I’m sure you have heard some other alternative ways of asking the same question!
Why Is Achieving A Stable Velocity Important?
Achieving a stable velocity is critical to answering “The Critical Question” (above). Sometimes teams don’t understand just how important this question is! When you exist in a Sprint / Scrum bubble, it is easy to forget that there is a while swathe of people out there trying to sync their work up with the end of yours. For example, a critical announcement to the stock market may depend on knowing when your next major release will happen. You may have a marketing team poised ready to tell the world how great your work is. You probably have customers desperate to use your latest cool feature!
If you have a stable velocity, you can plan. If you can plan, you can let all those people listed above know what to expect when and you’ll make their lives 100% easier as a result!
The second reason that having a stable velocity is important is that it allows your organisation to make “value” decisions. I’ve written about value before. My favourite definition is:
Value = Benefit – Cost
The benefits of a product can be defined by an organisation (usually the marketing department or similar will do this). The cost (for software) is primarily defined by how much effort it will take to create the product. To have a reasonable estimate how much effort is required we need (yes, you guessed it) a stable velocity! We also need a Product Backlog, but that’s a whole other blog post…

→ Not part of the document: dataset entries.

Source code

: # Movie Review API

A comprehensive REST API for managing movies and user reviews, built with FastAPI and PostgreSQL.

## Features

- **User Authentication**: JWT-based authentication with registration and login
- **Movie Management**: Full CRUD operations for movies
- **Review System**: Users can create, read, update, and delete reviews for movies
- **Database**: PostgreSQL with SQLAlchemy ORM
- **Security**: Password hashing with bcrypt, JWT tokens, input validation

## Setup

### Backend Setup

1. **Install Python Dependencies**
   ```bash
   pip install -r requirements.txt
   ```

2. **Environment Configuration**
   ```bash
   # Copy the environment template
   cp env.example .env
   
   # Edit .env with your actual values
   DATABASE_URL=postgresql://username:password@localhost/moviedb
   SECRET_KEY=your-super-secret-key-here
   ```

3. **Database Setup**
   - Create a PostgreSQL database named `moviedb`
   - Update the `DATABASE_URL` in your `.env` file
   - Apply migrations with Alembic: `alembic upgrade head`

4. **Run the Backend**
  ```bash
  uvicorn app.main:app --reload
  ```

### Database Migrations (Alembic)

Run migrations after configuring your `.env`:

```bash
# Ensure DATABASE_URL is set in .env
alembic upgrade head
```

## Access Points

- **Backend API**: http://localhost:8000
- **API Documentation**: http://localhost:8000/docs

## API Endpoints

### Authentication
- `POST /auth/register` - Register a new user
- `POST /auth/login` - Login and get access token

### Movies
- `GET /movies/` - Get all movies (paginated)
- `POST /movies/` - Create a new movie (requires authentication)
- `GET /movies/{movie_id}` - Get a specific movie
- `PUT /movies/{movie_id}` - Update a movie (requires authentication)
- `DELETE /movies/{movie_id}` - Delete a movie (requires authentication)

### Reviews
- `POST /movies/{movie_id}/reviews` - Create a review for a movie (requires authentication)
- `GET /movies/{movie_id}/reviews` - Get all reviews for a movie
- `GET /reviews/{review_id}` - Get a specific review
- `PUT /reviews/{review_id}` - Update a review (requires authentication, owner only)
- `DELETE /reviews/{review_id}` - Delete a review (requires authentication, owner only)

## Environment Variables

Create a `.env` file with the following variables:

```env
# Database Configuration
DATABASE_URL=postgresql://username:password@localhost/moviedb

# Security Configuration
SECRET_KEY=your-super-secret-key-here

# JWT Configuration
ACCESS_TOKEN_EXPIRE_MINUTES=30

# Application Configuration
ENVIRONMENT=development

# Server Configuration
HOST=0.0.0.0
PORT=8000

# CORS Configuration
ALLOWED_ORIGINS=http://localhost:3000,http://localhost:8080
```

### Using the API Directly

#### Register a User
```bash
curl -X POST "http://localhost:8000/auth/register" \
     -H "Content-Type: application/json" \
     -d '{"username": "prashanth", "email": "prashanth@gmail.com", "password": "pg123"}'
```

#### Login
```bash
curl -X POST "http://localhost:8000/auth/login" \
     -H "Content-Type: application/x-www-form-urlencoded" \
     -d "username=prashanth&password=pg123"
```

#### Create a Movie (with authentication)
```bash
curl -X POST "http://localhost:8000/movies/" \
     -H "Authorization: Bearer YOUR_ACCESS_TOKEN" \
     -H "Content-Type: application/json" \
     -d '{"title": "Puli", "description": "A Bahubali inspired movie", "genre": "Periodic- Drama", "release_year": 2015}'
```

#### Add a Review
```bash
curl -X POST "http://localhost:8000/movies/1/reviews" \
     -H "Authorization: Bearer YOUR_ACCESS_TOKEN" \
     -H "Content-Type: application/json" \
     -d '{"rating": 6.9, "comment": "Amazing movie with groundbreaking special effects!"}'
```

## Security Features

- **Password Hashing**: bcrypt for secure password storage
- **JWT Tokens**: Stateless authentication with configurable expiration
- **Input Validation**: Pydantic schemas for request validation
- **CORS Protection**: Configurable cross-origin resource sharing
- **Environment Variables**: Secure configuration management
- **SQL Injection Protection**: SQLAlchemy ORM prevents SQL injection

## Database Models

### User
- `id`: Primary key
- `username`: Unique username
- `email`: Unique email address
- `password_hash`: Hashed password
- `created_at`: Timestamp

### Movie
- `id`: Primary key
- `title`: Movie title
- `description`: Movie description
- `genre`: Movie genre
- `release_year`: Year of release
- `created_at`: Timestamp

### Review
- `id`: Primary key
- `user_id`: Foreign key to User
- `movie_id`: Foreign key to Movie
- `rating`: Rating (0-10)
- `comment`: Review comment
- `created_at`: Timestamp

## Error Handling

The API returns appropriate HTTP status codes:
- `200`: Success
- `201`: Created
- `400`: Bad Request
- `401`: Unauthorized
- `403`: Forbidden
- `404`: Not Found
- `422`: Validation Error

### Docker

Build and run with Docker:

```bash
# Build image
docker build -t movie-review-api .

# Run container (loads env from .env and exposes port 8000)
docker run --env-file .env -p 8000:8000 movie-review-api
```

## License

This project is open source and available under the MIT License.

Why Do Teams Not Have A Stable Velocity?
My experience working with teams as an Agile trainer and coach reinforces my feeling that stable velocity is not being achieved by most software development teams.
So why is this?
The number one reason I find in most teams is that the team is not stable. The productivity of a team is a unique result of the blend of people in that team. It is not sensible to say that since a team has 5 people in it and they work 35 hours per week that the team does 175 hours of work per week… A team is so much more than the sum of its parts!
As a thought experiment, let’s create a hypothetical team from the very best programmers in a large organisation. We would expect this to be the most productive team in the organisation. It turns out that this is not true! Our “best” team in this hypothetical case contains a lot of leader-style personalities. Lumping them all together will result in them spending most of their time arguing about the “proper” (whatever that means) way to do things. Similarly, another hypothetical team could be filled with worker-style personalities. They will also get very little done since they have no leader to point them in the right direction.
Consider what happens to productivity when a new member joins your team. Generally the team will take a hit to productivity for an undetermined amount of time. Consider what happens to productivity when a member leaves your team. Generally the team will take a hit to productivity for an undetermined amount of time! So, if your team make-up is continually changing, your productivity will be permanently sub-optimal and permanently unstable!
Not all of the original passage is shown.